Un exemple de terrorisme intellectuel

Cinq mots au Journal officiel, et voici une tempête. D’après ses détracteurs, la loi du 23 février 2005, « portant reconnaissance de la nation envers les rapatriés », ferait l’apologie du système colonial et manifesterait le fond raciste de la droite française. L’a-t-on remarqué, les adversaires de la loi ne citent que son article 4, et encore pas intégralement. A l’Assemblée, le texte n’avait pourtant rencontré aucune opposition, et avait même été voté par les socialistes. Il préconise que « les programmes scolaires reconnaissent en particulier le rôle positif de la présence française outre-mer, notamment en Afrique du Nord, et accordent à l’Histoire et aux sacrifices des combattants de l’armée française issus de ces territoires la place éminente à laquelle ils ont droit ». De jugement global sur la colonisation, il n’est pas ici question. Quant au mépris, où s’exprime-t-il ? La loi invite au contraire à rendre hommage au rôle joué par les populations d’outre-mer, pendant la Seconde Guerre mondiale, dans la libération de la France.

Cette loi était-elle opportune ? Il est parfaitement exact qu’il n’appartient pas à l’Etat de promouvoir une histoire officielle. Il est néanmoins vrai que la quasi-totalité des organismes qui concourent à l’élaboration des programmes scolaires, parce qu’ils émanent d’un univers sociologique imprégné par le marxisme, le tiers-mondisme et le droit-de-l’hommisme, aboutissent à une vision du passé qui, reflétant la pensée dominante, constitue de facto une histoire officielle, avec la caution de l’Etat. Ce qui gêne les idéologues, en l’occurrence, ce serait qu’il fût expliqué aux collégiens et aux lycéens qu’il y eut un « rôle positif de la présence française outre-mer », car cette réalité contredit ce qu’ils enseignent.
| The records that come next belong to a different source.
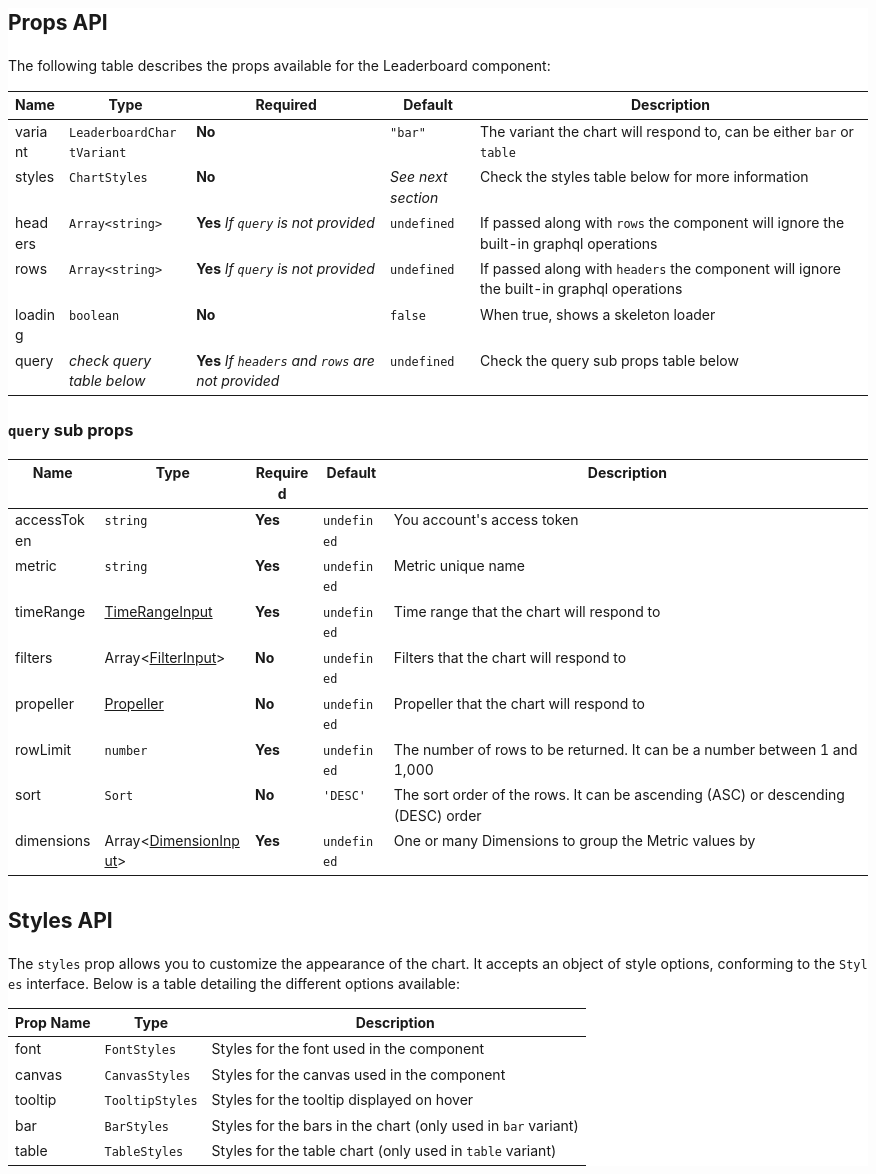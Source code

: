## Props API

The following table describes the props available for the Leaderboard component:

| **Name** | **Type**                  | **Required**                                       | **Default**        | **Description**                                                                          |
| -------- | ------------------------- | -------------------------------------------------- | ------------------ | ---------------------------------------------------------------------------------------- |
| variant  | `LeaderboardChartVariant` | **No**                                             | `"bar"`            | The variant the chart will respond to, can be either `bar` or `table`                    |
| styles   | `ChartStyles`             | **No**                                             | _See next section_ | Check the styles table below for more information                                        |
| headers  | `Array<string>`           | **Yes** _If `query` is not provided_               | `undefined`        | If passed along with `rows` the component will ignore the built-in graphql operations    |
| rows     | `Array<string>`           | **Yes** _If `query` is not provided_               | `undefined`        | If passed along with `headers` the component will ignore the built-in graphql operations |
| loading  | `boolean`                 | **No**                                             | `false`            | When true, shows a skeleton loader                                                       |
| query    | _check query table below_ | **Yes** _If `headers` and `rows` are not provided_ | `undefined`        | Check the query sub props table below                                                    |

### `query` sub props

| **Name**    | **Type**                                                                                                                             | **Required** | **Default** | **Description**                                                                  |
| ----------- | ------------------------------------------------------------------------------------------------------------------------------------ | ------------ | ----------- | -------------------------------------------------------------------------------- |
| accessToken | `string`                                                                                                                             | **Yes**      | `undefined` | You account's access token                                                       |
| metric      | `string`                                                                                                                             | **Yes**      | `undefined` | Metric unique name                                                               |
| timeRange   | [TimeRangeInput](https://studio.apollographql.com/graph/Propel-API/schema/reference/inputs/TimeRangeInput?variant=production)        | **Yes**      | `undefined` | Time range that the chart will respond to                                        |
| filters     | Array<[FilterInput](https://studio.apollographql.com/graph/Propel-API/schema/reference/inputs/FilterInput?variant=production)>       | **No**       | `undefined` | Filters that the chart will respond to                                           |
| propeller   | [Propeller](https://studio.apollographql.com/graph/Propel-API/schema/reference/enums/Propeller?variant=production)                   | **No**       | `undefined` | Propeller that the chart will respond to                                         |
| rowLimit    | `number`                                                                                                                             | **Yes**      | `undefined` | The number of rows to be returned. It can be a number between 1 and 1,000        |
| sort        | `Sort`                                                                                                                               | **No**       | `'DESC'`    | The sort order of the rows. It can be ascending (ASC) or descending (DESC) order |
| dimensions  | Array<[DimensionInput](https://studio.apollographql.com/graph/Propel-API/schema/reference/inputs/DimensionInput?variant=production)> | **Yes**      | `undefined` | One or many Dimensions to group the Metric values by                             |

## Styles API

The `styles` prop allows you to customize the appearance of the chart. It accepts an object of style options, conforming to the `Styles` interface. Below is a table detailing the different options available:

| Prop Name | Type            | Description                                                   |
| --------- | --------------- | ------------------------------------------------------------- |
| font      | `FontStyles`    | Styles for the font used in the component                     |
| canvas    | `CanvasStyles`  | Styles for the canvas used in the component                   |
| tooltip   | `TooltipStyles` | Styles for the tooltip displayed on hover                     |
| bar       | `BarStyles`     | Styles for the bars in the chart (only used in `bar` variant) |
| table     | `TableStyles`   | Styles for the table chart (only used in `table` variant)     |
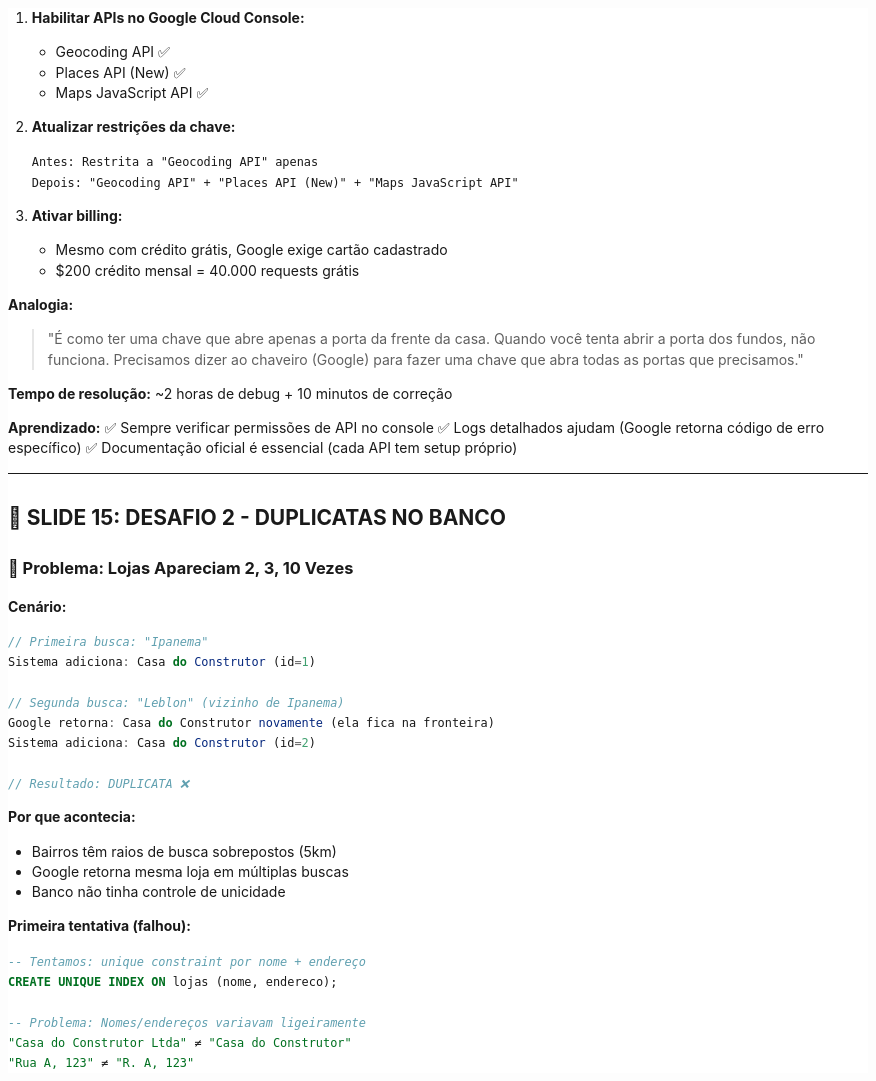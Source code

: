 1. **Habilitar APIs no Google Cloud Console:**
   - Geocoding API ✅
   - Places API (New) ✅
   - Maps JavaScript API ✅

2. **Atualizar restrições da chave:**
   ```
   Antes: Restrita a "Geocoding API" apenas
   Depois: "Geocoding API" + "Places API (New)" + "Maps JavaScript API"
   ```

3. **Ativar billing:**
   - Mesmo com crédito grátis, Google exige cartão cadastrado
   - $200 crédito mensal = 40.000 requests grátis

**Analogia:**
> "É como ter uma chave que abre apenas a porta da frente da casa. Quando você tenta abrir a porta dos fundos, não funciona. Precisamos dizer ao chaveiro (Google) para fazer uma chave que abra todas as portas que precisamos."

**Tempo de resolução:** ~2 horas de debug + 10 minutos de correção

**Aprendizado:**
✅ Sempre verificar permissões de API no console
✅ Logs detalhados ajudam (Google retorna código de erro específico)
✅ Documentação oficial é essencial (cada API tem setup próprio)

---

## 🔄 SLIDE 15: DESAFIO 2 - DUPLICATAS NO BANCO

### **🔁 Problema: Lojas Apareciam 2, 3, 10 Vezes**

**Cenário:**
```javascript
// Primeira busca: "Ipanema"
Sistema adiciona: Casa do Construtor (id=1)

// Segunda busca: "Leblon" (vizinho de Ipanema)
Google retorna: Casa do Construtor novamente (ela fica na fronteira)
Sistema adiciona: Casa do Construtor (id=2)

// Resultado: DUPLICATA ❌
```

**Por que acontecia:**
- Bairros têm raios de busca sobrepostos (5km)
- Google retorna mesma loja em múltiplas buscas
- Banco não tinha controle de unicidade

**Primeira tentativa (falhou):**
```sql
-- Tentamos: unique constraint por nome + endereço
CREATE UNIQUE INDEX ON lojas (nome, endereco);

-- Problema: Nomes/endereços variavam ligeiramente
"Casa do Construtor Ltda" ≠ "Casa do Construtor"
"Rua A, 123" ≠ "R. A, 123"
```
La campagne d’opinion qui vient de se dérouler illustre de manière exemplaire les mécanismes du terrorisme intellectuel. Lancée avant l’été 2005 par des réseaux de gauche au sein de l’Université et de l’Education nationale, cette campagne a été reprise, à la rentrée, par les partis de la même tendance, et relayée avec complaisance par les médias. En novembre, à partir des émeutes des banlieues, elle a connu un coup d’accélérateur. C’est à ce moment que cette campagne de gauche a trouvé un soutien objectif du côté du gouvernement, le Président de la République et le Premier ministre ne voulant pas d’affrontement autour de cette affaire au moment où ils prétendaient que la crise des banlieues ne remettait pas en cause les bienfaits du multiculturalisme. Le 2 décembre, la commémoration d’Austerlitz en a fait les frais, Napoléon n’étant plus que l’homme qui a rétabli l’esclavage dans les Antilles. Début janvier, lors de ses vœux de Nouvel an, le chef de l’Etat a annoncé que la loi serait réécrite, parce qu’elle « divise les Français ».
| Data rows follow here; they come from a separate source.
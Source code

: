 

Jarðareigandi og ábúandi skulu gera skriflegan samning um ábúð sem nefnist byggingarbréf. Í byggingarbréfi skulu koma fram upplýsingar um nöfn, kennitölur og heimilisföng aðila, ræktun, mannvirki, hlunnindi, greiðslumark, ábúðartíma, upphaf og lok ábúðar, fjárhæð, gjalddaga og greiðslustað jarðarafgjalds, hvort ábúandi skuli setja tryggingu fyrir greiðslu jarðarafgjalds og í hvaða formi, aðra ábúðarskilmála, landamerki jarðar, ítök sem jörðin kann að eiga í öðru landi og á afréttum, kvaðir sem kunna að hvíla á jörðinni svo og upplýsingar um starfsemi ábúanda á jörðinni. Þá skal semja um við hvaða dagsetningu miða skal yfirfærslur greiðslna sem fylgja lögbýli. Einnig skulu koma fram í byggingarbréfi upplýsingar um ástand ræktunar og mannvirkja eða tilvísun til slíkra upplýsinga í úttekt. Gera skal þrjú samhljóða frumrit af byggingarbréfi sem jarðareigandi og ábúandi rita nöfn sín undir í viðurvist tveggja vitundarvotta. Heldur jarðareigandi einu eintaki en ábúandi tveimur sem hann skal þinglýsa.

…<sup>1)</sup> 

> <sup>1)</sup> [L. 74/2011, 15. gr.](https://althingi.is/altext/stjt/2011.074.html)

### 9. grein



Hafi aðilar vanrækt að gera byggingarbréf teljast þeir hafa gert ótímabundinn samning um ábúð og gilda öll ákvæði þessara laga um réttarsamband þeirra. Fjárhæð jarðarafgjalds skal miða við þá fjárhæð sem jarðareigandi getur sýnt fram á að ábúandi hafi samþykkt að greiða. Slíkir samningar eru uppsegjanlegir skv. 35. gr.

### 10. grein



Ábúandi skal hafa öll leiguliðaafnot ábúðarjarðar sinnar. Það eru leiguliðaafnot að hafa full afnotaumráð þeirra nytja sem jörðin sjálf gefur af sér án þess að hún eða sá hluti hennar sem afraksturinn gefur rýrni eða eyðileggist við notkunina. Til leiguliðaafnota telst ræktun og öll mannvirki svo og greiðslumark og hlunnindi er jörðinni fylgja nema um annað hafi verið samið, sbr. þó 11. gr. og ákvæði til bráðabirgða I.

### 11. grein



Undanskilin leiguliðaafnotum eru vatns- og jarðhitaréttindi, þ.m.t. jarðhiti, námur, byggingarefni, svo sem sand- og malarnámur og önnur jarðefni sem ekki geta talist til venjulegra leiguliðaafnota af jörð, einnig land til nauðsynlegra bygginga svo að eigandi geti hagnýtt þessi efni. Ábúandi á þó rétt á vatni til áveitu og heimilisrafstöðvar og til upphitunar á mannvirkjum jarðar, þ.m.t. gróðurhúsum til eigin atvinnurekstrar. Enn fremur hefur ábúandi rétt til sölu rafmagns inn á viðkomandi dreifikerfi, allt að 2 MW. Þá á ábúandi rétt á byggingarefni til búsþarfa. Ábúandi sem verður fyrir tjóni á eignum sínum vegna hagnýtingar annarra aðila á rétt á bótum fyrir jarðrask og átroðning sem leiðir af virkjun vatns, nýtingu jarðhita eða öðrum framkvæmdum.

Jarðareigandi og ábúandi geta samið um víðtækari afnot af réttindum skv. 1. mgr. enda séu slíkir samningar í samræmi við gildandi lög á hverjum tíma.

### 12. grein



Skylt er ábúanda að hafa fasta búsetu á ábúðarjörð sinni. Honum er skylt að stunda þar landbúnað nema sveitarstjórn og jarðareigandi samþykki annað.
Division des Français ? Un sondage (le Figaro du 2 décembre 2005) a prouvé que 64 % de nos concitoyens (dont 57 % des sympathisants de gauche) estiment que notre présence outre-mer a bel et bien exercé un « rôle positif ». Qu’importe l’opinion publique : l’Elysée et Matignon préfèrent ne pas désespérer Saint-Germain-des-Prés. A l’heure où ces lignes sont écrites, on ignore la nouvelle rédaction du texte de loi. Mais pour l’essentiel, les militants de gauche qui ont lancé leur campagne il y a six mois ont obtenu ce qu’ils cherchaient. Symboliquement, ils ont gagné.

Anachronisme, manichéisme, moralisme, mensonges par omission : l’œuvre coloniale française est aujourd’hui soumise à une lecture politico-idéologique qui répond à des objectifs conçus par la gauche et intériorisés par une droite complexée. A cette lecture à sens unique (la colonisation vue comme un mal absolu), il ne faut pas opposer une lecture politico-idéologique en sens inverse (la colonisation vue comme un bien absolu). Le véritable travail à opérer, celui qui est d’ailleurs effectué par les chercheurs authentiques, est critique : il doit faire ressortir les aspects positifs de ce pan de notre aventure nationale, tout comme ses aspects négatifs. Contre l’historiquement correct, l’Histoire.